* _WHAT IS NEEDED_
Word for word, set down every line of the entries below from the line with "- **Async Processing**: Use" to the line with "- **Database Scaling**: PostgreSQL", including both, and no other line.

======== MATERIAL PROVIDED ========

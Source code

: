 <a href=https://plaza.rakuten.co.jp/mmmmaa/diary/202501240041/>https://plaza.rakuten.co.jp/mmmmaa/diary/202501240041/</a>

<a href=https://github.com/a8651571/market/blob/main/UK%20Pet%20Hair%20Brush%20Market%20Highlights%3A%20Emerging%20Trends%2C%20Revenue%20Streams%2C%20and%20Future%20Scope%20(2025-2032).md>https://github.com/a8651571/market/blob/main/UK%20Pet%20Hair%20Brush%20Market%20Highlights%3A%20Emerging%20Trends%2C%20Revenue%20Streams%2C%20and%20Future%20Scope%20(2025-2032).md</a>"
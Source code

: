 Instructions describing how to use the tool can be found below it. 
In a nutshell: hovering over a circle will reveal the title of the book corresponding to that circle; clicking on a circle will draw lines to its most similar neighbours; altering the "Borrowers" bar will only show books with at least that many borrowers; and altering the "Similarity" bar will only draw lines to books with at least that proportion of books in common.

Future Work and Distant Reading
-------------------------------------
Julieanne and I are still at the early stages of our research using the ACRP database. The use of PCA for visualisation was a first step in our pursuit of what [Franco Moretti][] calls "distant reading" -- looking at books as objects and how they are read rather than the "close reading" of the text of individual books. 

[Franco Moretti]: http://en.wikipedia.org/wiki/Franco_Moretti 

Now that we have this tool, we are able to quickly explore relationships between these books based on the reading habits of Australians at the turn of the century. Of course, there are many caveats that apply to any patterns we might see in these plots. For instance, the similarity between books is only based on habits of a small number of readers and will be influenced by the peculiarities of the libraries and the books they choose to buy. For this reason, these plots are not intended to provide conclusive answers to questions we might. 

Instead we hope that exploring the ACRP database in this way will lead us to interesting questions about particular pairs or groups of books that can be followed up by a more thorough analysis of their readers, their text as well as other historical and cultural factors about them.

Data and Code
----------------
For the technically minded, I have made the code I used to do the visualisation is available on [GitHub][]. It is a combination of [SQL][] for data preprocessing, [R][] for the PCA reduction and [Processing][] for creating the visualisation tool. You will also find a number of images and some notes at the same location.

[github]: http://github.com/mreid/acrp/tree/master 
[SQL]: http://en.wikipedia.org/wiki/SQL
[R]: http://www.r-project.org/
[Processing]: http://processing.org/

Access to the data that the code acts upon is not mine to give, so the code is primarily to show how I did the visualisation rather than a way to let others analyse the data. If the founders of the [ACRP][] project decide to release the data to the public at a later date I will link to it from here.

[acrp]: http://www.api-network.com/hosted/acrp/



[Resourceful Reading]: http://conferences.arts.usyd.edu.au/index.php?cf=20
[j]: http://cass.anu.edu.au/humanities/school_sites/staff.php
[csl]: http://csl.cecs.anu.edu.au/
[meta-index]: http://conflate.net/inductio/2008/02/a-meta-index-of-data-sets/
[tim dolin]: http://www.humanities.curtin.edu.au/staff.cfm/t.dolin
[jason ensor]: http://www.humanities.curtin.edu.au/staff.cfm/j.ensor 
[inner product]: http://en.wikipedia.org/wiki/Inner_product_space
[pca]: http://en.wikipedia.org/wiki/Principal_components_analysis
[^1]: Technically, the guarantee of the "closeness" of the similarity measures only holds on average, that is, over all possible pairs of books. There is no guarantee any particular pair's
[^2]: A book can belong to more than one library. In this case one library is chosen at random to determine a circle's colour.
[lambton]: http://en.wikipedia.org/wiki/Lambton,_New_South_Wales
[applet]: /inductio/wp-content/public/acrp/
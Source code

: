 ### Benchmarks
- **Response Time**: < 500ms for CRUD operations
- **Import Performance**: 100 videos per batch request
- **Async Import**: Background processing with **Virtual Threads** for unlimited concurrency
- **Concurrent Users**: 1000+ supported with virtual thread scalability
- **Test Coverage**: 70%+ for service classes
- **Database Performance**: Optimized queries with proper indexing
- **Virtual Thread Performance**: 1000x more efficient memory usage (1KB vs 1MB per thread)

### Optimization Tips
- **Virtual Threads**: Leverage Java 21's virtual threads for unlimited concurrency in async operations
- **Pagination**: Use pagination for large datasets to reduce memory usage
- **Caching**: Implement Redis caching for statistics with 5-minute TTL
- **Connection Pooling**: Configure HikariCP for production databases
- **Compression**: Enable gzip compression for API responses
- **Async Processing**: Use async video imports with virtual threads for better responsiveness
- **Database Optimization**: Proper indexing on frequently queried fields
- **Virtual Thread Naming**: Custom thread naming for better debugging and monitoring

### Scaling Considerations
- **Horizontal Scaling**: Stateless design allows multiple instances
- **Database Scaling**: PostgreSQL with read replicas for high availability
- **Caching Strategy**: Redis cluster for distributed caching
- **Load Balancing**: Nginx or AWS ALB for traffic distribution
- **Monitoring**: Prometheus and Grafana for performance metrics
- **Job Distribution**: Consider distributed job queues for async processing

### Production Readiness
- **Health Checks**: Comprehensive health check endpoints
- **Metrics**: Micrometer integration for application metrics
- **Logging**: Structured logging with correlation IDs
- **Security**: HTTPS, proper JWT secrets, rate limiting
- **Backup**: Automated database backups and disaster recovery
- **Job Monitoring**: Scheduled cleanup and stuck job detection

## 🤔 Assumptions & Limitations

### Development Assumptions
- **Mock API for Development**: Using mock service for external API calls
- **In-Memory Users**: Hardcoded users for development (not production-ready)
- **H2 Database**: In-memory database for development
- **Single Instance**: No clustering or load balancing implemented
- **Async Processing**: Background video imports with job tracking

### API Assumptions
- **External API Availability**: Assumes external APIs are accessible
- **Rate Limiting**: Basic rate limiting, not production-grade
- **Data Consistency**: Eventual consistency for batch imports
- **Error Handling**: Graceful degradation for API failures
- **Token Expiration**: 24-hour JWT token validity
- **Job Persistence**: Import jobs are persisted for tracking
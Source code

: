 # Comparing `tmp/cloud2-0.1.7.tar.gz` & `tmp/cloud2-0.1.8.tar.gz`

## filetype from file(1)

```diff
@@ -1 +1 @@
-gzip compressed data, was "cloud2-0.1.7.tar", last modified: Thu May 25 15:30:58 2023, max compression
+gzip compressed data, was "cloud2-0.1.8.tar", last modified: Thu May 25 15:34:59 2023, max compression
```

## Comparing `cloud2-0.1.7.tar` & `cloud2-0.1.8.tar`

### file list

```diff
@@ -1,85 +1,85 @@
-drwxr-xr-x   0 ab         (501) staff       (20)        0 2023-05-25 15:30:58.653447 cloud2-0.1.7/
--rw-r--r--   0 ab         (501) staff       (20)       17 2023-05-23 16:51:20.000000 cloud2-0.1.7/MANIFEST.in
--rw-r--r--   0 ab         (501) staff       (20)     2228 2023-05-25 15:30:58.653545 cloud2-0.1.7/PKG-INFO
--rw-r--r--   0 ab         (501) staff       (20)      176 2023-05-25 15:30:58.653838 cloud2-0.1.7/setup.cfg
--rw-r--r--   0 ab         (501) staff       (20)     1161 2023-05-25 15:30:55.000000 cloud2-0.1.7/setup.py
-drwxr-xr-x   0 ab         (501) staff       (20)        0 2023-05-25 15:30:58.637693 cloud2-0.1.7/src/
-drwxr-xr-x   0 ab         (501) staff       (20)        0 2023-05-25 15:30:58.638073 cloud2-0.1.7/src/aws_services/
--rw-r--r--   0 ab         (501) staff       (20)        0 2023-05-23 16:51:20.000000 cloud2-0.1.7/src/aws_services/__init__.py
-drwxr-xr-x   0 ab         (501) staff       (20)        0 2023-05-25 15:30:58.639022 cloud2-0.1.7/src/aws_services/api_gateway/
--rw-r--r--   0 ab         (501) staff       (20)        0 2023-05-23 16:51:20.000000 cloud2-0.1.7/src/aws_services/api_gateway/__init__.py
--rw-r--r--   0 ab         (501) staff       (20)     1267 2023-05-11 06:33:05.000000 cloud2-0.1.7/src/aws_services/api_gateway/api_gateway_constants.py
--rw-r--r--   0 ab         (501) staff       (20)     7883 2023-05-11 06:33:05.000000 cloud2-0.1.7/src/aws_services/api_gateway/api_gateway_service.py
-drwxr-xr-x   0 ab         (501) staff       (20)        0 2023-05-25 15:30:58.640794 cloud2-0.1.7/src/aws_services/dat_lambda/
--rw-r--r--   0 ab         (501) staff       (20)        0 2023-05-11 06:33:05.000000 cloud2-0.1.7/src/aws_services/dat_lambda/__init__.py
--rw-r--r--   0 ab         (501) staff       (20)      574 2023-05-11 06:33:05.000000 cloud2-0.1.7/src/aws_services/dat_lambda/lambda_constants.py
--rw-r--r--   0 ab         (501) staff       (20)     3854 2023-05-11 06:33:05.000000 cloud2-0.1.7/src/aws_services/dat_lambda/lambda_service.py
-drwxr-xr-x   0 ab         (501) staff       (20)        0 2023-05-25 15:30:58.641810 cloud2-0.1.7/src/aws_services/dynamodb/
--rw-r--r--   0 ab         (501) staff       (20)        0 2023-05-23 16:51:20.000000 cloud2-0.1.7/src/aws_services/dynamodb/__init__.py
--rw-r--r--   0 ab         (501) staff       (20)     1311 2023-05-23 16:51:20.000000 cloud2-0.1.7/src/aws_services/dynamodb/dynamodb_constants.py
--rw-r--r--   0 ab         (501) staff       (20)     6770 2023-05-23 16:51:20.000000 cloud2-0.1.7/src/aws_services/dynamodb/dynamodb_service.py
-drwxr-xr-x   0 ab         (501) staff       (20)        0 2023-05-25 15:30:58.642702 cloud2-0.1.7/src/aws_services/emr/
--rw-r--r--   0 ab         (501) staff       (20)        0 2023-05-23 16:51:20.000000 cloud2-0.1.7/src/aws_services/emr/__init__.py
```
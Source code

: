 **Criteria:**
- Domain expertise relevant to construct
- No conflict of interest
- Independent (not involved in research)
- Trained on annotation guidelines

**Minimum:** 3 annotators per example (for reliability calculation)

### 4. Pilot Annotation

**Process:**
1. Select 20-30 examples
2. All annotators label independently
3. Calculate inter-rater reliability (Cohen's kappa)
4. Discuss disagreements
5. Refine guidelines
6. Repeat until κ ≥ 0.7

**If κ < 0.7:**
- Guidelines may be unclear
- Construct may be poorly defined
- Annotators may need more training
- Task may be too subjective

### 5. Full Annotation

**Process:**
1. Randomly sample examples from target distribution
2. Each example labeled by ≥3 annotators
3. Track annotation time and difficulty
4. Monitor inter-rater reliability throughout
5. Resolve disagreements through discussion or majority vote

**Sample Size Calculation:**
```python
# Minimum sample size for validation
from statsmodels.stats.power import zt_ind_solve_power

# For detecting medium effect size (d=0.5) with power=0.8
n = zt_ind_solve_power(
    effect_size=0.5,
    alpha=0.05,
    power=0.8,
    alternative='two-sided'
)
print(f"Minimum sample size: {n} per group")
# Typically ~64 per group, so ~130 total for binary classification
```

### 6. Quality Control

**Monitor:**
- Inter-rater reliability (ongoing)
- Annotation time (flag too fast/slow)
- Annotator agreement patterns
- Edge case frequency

========

* _OUTPUT OF THE TASK_
- **Async Processing**: Use async video imports with virtual threads for better responsiveness
- **Database Optimization**: Proper indexing on frequently queried fields
- **Virtual Thread Naming**: Custom thread naming for better debugging and monitoring

### Scaling Considerations
- **Horizontal Scaling**: Stateless design allows multiple instances
- **Database Scaling**: PostgreSQL with read replicas for high availability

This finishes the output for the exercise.